Once again I fall into my feminine ways., #2 – 2019

“4:3 Kammer Musik Neu” focuses on music and occupies, connects and interrogates spaces – musical, architectural, social, private and political. In 2019, Rebecca Saunders and Ragnar Kjartansson are two artists* who have developed very different artistic approaches and languages on the one hand, but whose works “Stasis” and “The Visitors” on the other hand impressively illuminate common themes: What spaces does music open or develop, what roles does an audience take on, how does it shape the space and the musical situation?

“Stasis” by Rebecca Saunders is the broadest work in a series of compositions that explores both the spatialization of different musicians* and the formal connection and collage of individual pieces of chamber music. Sixteen musicians* are divided into chamber music groups of various instrumentations, positioned horizontally and vertically, some of them outside the performance space. Each of the independently composed modules explores a strictly reduced sound palette. Different musical threads are formally connected, creating a complex polyphonic web of sound surfaces: A sound sculpture is projected into the performance space. An abstract music theatre is created in which the musicians* inside are the protagonists* inside a common musical environment or a common sound landscape.” This is how Rebecca Saunders describes her work and then comes to the short story “Still” by Samuel Beckett. “Turning his head towards the sunset, the unnamed protagonist observes the onset of night, the increasing darkness; his head slowly and gently supported by his hands, he waits for a sound as the darkness spreads out. The metaphors of darkness and light, silence and sound, movement and silence permeate the fragile fabric of his language. As stretched into all eternity, the timeless melancholy is short, hard and honest, yet permeated by humanity and tenderness. A stasis; the human body remains in a state of expectation, trembling.”

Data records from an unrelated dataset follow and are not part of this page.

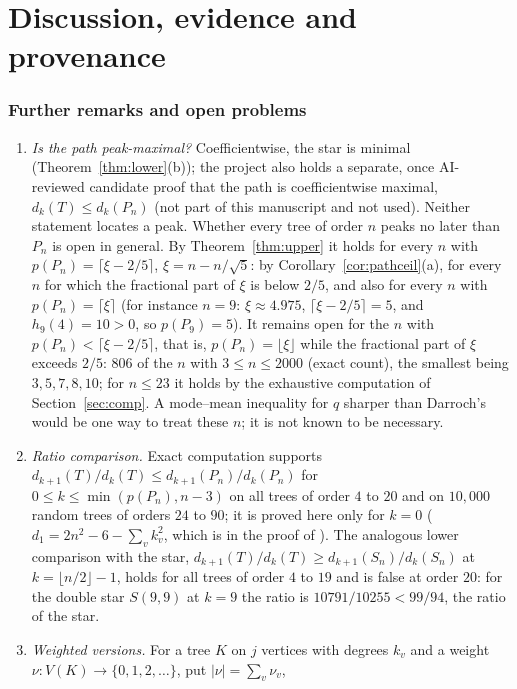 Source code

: \documentclass[11pt]{amsart}
\theoremstyle{definition}
\theoremstyle{remark}
\begin{document}
\part*{Discussion, evidence and provenance}

\section{Further remarks and open problems}\label{sec:open}

\begin{enumerate}
\item \emph{Is the path peak-maximal?} Coefficientwise, the star is minimal
(Theorem~\ref{thm:lower}(b)); the project also holds a separate, once
AI-reviewed candidate proof that the path is coefficientwise maximal,
$d_k(T)\le d_k(P_n)$ (not part of this manuscript and not used). Neither
statement locates a peak. Whether every tree of order $n$ peaks no later than
$P_n$ is open in general. By Theorem~\ref{thm:upper} it holds for every $n$
with $p(P_n)=\lceil\xi-2/5\rceil$, $\xi=n-n/\sqrt5$: by
Corollary~\ref{cor:pathceil}(a), for every $n$ for which the fractional part
of $\xi$ is below $2/5$, and also for every $n$ with $p(P_n)=\lceil\xi\rceil$
(for instance $n=9$: $\xi\approx4.975$, $\lceil\xi-2/5\rceil=5$, and
$h_9(4)=10>0$, so $p(P_9)=5$). It remains open for the $n$ with
$p(P_n)<\lceil\xi-2/5\rceil$, that is, $p(P_n)=\lfloor\xi\rfloor$ while the
fractional part of $\xi$ exceeds $2/5$: $806$ of the $n$ with
$3\le n\le2000$ (exact count), the smallest being $3,5,7,8,10$; for $n\le23$
it holds by the exhaustive computation of Section~\ref{sec:comp}. A
mode--mean inequality for $q$ sharper than Darroch's would be one way to
treat these $n$; it is not known to be necessary.
\item \emph{Ratio comparison.} Exact computation supports
$d_{k+1}(T)/d_k(T)\le d_{k+1}(P_n)/d_k(P_n)$ for
$0\le k\le\min(p(P_n),n-3)$ on all trees of order $4$ to $20$ and on $10{,}000$
random trees of orders $24$ to $90$; it is proved here only for $k=0$
($d_1=2n^2-6-\sum_vk_v^2$, which is in the proof of \cite[Theorem~3.3]{AAB}).
The analogous lower comparison with the star,
$d_{k+1}(T)/d_k(T)\ge d_{k+1}(S_n)/d_k(S_n)$ at $k=\lfloor n/2\rfloor-1$, holds
for all trees of order $4$ to $19$ and is false at order $20$: for the double
star $S(9,9)$ at $k=9$ the ratio is $10791/10255<99/94$, the ratio of the star.
\item \emph{Weighted versions.} For a tree $K$ on $j$ vertices with degrees
$k_v$ and a weight $\nu\colon V(K)\to\{0,1,2,\dots\}$, put $|\nu|=\sum_v\nu_v$,

\end{enumerate}
\end{document}
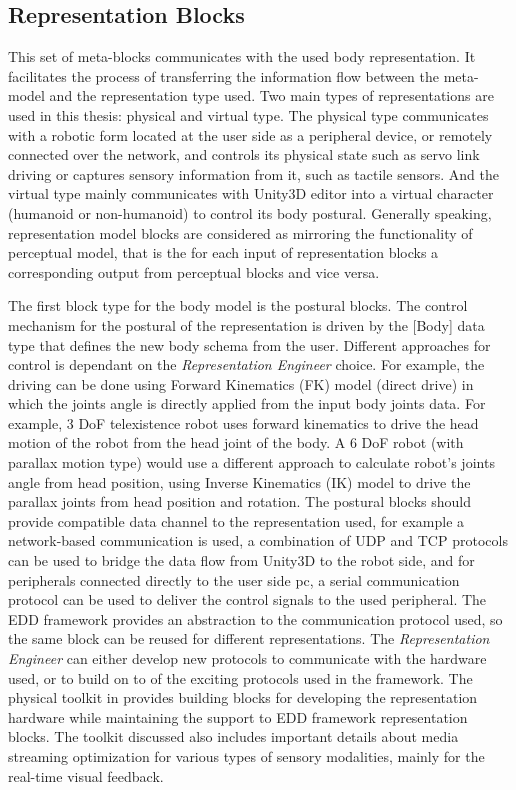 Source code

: \subsection{Representation Blocks}

This set of meta-blocks communicates with the used body representation. It facilitates the process of transferring the information flow between the meta-model and the representation type used. Two main types of representations are used in this thesis: physical and virtual type. The physical type communicates with a robotic form located at the user side as a peripheral device, or remotely connected over the network, and controls its physical state such as servo link driving or captures sensory information from it, such as tactile sensors. And the virtual type mainly communicates with Unity3D editor into a virtual character (humanoid or non-humanoid) to control its body postural. Generally speaking, representation model blocks are considered as mirroring the functionality of perceptual model, that is the for each input of representation blocks a corresponding output from perceptual blocks and vice versa.

The first block type for the body model is the postural blocks. The control mechanism for the postural of the representation is driven by the [Body] data type that defines the new body schema from the user. Different approaches for control is dependant on the \textit{Representation Engineer} choice. For example, the driving can be done using Forward Kinematics (FK) model (direct drive) in which the joints angle is directly applied from the input body joints data. For example, 3 DoF telexistence robot uses forward kinematics to drive the head motion of the robot from the head joint of the body. A 6 DoF robot (with parallax motion type) would use a different approach to calculate robot's joints angle from head position, using Inverse Kinematics (IK) model to drive the parallax joints from head position and rotation. The postural blocks should provide compatible data channel to the representation used, for example a network-based communication is used, a combination of UDP and TCP protocols can be used to bridge the data flow from Unity3D to the robot side, and for peripherals connected directly to the user side pc, a serial communication protocol can be used to deliver the control signals to the used peripheral. The EDD framework provides an abstraction to the communication protocol used, so the same block can be reused for different representations. The  \textit{Representation Engineer} can either develop new protocols to communicate with the hardware used, or to build on to of the exciting protocols used in the framework. The physical toolkit in  provides building blocks for developing the representation hardware while maintaining the support to EDD framework representation blocks. The toolkit discussed also includes important details about media streaming optimization for various types of sensory modalities, mainly for the real-time visual feedback.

Icelandic performance artist Ragnar Kjartansson is a filmmaker, painter, sculptor and musician – and a magician of slowness and repetition. In “Raw Salon: Ein Rohspiel” he played 27 variations of a scene at the Berlin Volksbühne together with actors over five hours, in “Krieg” he let an actor die various deaths for one hour, and at the 2009 Venice Biennale he painted a daily portrait of his friend over six months in a dilapidated palazzo on the Canale Grande.

Ragnar Kjartansson’s elegiac video composition “The Visitors”, which can now also be seen in HELLERAU after stops in Zurich, Vienna, New York, Los Angeles and Milan, is a hymn to romantic love and its bitter failure and an homage to the artist’s favourite band of the 1970s – ABBA – whose album of the same name marked the end of their career in 1981. The festive meeting of an eclectic group of musicians* and Kjartansson’s closest friends* at the dilapidated Rokeby Farm in Upstate New York becomes the phantasmagoric background for the staging of a deeply melancholic musical performance. Based on the setting of the poem “Feminine Ways” by Kjartansson’s former partner Ásdís Sif Gunnarsdóttir, the cinematographic tableau shows nine protagonists, who each perform the song in separate settings on nine large video surfaces arranged in a room:

A pink rose, in the glittery frost, a diamond heart, and the orange red fire
Once again I fall into my feminine ways
You protect the world from me, as if I’m the only one who’s cruel, you have taken me, to the bitter end
Once again I fall into my feminine ways.

Rokeby Farm on the Hudson River is part of a strip of land of historic estates whose buildings date back to the colonial era and above all attracted landed gentry, industrial magnates and notorious personalities who built their lavish estates there. “The Visitors” captures the extended moment in which Kjartansson and his companions* take over the feudal manor house of Rokeby Farm with their performance. Attracted by the romantic flair of neglect and the eccentric inhabitants* of the house, Kjartansson and his guests stage a “feminine, nihilistic gospel song” – Kjartansson’s very own genre of musical contradictions. They occupy different interior and exterior spaces, each occupying a distinct, highly picturesque backdrop, each playing a different instrument and singing the melody of the song as if to themselves. Only in the exhibition space are the nine individual interpretations united into a harmonious orchestration and a spatial overall picture, in which they can be experienced simultaneously on nine video screens in the room. The audience – and only the audience – can thus experience the individual voices as a harmony and witness a permanent state of transience and impermanence, a virtual space of community, a mysterious musical space of melancholy, beauty and longing.